EXERCISE INSTRUCTIONS:
Scan the records that follow, and whenever a line has the word "strace", copy it.

RECORDS PROVIDED:
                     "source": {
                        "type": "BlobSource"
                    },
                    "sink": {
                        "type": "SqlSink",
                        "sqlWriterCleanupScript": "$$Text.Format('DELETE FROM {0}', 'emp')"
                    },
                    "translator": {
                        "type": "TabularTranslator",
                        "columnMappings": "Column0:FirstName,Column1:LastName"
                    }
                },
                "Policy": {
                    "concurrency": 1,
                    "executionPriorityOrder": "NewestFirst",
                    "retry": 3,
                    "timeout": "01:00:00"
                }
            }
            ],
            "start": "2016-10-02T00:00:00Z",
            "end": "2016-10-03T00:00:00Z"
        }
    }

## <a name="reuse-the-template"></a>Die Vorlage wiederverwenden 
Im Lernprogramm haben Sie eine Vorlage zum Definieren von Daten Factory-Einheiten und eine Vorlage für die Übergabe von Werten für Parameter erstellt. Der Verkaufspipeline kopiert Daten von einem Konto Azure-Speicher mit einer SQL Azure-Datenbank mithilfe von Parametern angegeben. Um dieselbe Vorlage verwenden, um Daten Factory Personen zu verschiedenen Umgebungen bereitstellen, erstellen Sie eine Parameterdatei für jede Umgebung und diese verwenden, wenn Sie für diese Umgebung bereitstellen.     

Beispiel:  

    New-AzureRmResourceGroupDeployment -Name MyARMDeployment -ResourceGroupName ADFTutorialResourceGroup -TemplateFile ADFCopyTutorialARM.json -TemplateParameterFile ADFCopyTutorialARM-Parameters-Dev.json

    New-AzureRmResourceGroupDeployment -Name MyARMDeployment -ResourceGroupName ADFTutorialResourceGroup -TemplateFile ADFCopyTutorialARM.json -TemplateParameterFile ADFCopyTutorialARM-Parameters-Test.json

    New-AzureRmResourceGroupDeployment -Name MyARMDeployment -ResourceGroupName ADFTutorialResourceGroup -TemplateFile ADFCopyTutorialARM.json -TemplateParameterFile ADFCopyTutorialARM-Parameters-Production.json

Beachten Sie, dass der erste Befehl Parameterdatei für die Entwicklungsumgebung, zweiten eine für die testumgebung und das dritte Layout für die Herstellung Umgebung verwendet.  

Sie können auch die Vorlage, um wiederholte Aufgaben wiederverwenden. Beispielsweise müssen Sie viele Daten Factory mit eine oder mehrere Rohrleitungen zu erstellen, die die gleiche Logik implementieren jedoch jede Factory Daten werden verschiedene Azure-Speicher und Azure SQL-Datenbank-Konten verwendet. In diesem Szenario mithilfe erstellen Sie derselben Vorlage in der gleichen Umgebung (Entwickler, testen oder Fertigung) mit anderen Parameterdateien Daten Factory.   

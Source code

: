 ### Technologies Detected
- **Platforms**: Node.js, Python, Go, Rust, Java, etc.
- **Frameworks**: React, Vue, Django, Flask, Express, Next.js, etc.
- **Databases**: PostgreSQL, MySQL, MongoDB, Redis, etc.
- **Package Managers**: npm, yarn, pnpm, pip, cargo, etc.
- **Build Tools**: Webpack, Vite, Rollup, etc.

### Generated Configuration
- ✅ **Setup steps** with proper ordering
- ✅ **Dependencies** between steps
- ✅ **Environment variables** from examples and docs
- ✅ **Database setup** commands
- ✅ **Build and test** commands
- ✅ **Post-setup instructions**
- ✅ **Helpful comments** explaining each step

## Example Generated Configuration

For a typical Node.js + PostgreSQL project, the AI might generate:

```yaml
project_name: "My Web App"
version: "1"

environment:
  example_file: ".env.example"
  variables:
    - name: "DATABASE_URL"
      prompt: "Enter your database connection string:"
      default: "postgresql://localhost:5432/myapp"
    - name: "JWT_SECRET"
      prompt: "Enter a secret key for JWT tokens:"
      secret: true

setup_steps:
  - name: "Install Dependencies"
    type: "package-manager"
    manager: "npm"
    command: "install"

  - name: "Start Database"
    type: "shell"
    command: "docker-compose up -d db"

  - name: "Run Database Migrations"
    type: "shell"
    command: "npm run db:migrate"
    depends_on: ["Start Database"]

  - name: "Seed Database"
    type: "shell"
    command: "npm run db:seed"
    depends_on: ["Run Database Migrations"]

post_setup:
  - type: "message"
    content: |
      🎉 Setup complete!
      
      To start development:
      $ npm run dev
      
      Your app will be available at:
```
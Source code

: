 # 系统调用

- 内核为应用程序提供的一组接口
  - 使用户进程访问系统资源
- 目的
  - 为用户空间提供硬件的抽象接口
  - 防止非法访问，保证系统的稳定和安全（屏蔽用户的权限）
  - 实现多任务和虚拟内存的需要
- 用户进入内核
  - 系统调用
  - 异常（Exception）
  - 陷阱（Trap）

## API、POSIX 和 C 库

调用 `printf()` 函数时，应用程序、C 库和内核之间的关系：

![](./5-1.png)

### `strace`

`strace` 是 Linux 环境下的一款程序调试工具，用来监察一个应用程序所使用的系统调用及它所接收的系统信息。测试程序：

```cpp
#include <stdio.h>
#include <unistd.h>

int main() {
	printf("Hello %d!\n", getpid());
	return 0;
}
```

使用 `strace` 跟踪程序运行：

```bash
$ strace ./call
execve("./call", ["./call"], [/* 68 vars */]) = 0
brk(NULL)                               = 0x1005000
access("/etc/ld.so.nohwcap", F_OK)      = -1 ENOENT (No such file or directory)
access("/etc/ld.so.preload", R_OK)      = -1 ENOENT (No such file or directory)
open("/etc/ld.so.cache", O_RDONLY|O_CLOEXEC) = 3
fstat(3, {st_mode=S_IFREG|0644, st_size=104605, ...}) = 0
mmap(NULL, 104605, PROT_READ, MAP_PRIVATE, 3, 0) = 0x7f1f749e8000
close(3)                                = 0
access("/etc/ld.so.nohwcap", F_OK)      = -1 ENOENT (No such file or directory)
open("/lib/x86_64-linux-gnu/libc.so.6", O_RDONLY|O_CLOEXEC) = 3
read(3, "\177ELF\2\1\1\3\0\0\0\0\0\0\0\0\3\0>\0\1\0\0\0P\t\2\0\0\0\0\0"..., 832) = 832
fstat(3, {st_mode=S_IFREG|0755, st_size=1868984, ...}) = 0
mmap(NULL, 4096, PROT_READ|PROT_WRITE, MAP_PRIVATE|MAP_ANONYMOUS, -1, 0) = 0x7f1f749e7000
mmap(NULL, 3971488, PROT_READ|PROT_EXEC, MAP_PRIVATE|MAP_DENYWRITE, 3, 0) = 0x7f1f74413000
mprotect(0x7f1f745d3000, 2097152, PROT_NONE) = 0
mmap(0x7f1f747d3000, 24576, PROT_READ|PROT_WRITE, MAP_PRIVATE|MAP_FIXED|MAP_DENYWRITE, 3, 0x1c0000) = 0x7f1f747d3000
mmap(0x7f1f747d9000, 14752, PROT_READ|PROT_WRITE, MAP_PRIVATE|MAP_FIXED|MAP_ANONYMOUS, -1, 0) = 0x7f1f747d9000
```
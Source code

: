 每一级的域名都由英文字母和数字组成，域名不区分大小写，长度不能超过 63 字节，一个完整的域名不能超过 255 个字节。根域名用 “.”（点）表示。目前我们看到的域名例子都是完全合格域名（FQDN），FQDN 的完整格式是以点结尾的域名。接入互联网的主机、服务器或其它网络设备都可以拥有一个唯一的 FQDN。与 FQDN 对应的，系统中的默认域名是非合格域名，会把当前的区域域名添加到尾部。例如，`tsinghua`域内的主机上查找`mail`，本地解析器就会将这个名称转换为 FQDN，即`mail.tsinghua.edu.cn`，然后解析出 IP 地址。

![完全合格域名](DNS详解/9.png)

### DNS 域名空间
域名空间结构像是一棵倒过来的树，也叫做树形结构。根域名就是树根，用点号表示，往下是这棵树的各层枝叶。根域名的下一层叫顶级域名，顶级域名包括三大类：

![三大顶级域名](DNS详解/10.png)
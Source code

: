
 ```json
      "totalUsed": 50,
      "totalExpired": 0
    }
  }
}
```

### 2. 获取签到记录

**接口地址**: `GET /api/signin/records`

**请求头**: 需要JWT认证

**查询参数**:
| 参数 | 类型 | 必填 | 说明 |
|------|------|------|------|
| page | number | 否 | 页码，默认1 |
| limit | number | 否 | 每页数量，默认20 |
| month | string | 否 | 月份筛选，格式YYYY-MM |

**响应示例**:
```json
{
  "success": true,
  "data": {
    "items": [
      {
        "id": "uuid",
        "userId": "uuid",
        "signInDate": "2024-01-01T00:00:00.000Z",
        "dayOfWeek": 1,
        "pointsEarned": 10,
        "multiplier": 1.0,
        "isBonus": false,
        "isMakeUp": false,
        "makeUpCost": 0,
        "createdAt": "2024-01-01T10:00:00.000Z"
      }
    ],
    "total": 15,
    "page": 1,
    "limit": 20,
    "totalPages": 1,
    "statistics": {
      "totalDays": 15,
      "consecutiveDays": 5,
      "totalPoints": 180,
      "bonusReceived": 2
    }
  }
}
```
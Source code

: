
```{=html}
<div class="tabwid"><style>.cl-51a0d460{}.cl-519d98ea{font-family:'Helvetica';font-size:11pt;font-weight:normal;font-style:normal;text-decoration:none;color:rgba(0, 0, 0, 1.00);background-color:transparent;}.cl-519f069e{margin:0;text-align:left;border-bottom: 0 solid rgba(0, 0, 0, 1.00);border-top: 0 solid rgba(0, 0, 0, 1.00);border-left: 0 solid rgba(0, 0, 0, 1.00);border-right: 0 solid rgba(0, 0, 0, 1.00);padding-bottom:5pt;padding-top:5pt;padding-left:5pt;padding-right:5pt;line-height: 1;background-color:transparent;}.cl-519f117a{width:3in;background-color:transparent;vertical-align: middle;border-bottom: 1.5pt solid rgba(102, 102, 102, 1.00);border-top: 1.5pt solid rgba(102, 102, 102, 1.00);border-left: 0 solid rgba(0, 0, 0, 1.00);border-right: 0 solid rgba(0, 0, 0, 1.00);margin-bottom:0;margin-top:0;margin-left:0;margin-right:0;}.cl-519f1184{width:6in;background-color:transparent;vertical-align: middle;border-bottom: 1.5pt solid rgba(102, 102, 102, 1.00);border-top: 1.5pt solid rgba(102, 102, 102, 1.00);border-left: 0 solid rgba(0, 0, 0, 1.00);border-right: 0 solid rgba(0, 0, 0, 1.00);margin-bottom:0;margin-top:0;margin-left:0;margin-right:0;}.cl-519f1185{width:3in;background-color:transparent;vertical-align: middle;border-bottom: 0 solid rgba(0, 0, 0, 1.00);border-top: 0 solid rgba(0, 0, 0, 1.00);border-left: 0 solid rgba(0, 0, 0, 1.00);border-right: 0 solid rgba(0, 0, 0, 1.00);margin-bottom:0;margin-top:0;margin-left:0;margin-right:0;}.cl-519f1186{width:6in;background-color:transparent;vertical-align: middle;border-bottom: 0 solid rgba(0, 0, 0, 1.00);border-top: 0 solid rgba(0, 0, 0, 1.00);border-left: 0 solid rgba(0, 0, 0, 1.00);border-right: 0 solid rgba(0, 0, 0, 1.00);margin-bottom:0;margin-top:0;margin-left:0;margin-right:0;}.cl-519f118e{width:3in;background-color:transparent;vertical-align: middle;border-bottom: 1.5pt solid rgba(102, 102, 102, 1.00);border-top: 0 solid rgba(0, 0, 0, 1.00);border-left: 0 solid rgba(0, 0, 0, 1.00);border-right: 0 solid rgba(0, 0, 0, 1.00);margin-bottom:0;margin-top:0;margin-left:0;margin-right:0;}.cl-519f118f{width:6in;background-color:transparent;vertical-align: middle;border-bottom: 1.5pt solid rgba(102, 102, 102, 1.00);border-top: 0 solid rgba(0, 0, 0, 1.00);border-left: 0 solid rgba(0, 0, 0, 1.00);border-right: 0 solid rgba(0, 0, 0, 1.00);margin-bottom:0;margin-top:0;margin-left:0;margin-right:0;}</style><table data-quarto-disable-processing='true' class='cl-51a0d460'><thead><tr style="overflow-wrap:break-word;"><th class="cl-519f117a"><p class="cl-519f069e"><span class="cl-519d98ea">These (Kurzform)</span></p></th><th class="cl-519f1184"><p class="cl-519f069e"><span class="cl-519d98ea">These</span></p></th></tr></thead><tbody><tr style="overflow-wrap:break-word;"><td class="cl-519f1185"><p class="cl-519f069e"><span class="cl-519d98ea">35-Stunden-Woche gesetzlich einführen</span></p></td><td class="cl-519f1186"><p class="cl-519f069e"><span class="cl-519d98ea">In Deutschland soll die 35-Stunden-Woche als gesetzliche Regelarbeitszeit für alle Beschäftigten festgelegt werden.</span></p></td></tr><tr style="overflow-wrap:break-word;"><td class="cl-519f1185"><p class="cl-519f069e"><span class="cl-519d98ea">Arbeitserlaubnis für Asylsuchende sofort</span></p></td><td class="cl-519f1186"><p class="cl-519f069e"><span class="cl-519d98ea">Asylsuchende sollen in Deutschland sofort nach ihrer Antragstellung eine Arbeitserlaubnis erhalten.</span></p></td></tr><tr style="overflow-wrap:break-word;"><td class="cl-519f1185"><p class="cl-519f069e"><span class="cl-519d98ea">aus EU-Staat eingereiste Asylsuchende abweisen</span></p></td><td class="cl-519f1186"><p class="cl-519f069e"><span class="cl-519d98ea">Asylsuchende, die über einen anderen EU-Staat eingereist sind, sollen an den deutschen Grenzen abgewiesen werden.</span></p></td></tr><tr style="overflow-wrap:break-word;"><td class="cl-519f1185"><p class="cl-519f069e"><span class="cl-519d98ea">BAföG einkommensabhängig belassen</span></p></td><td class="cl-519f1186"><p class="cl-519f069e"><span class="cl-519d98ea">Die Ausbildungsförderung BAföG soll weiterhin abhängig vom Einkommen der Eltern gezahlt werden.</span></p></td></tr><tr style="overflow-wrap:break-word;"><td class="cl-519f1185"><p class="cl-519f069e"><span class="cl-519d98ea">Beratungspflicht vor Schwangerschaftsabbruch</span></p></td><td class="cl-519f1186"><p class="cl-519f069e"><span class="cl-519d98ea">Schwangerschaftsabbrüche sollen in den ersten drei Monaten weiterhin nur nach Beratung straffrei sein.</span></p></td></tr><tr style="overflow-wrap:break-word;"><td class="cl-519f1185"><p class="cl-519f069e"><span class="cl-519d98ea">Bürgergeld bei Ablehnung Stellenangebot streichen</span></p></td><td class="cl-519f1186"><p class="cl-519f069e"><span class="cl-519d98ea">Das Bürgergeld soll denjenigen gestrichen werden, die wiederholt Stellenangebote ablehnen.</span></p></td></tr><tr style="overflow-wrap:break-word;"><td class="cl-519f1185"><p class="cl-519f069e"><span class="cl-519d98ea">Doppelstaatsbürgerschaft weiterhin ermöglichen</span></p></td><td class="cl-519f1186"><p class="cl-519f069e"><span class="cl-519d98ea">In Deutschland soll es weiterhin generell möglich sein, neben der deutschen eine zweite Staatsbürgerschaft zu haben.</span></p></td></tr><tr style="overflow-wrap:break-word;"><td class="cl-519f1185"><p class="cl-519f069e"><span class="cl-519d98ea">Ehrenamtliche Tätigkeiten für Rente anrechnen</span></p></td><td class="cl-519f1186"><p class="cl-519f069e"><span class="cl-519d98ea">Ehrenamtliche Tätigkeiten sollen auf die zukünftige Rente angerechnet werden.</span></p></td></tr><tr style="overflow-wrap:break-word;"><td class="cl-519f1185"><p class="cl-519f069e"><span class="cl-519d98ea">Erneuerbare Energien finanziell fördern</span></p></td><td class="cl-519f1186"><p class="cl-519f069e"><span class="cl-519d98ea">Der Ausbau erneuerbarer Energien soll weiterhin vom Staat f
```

RESPONSE TO THE TASK:
### `strace`
`strace` 是 Linux 环境下的一款程序调试工具，用来监察一个应用程序所使用的系统调用及它所接收的系统信息。测试程序：
使用 `strace` 跟踪程序运行：
$ strace ./call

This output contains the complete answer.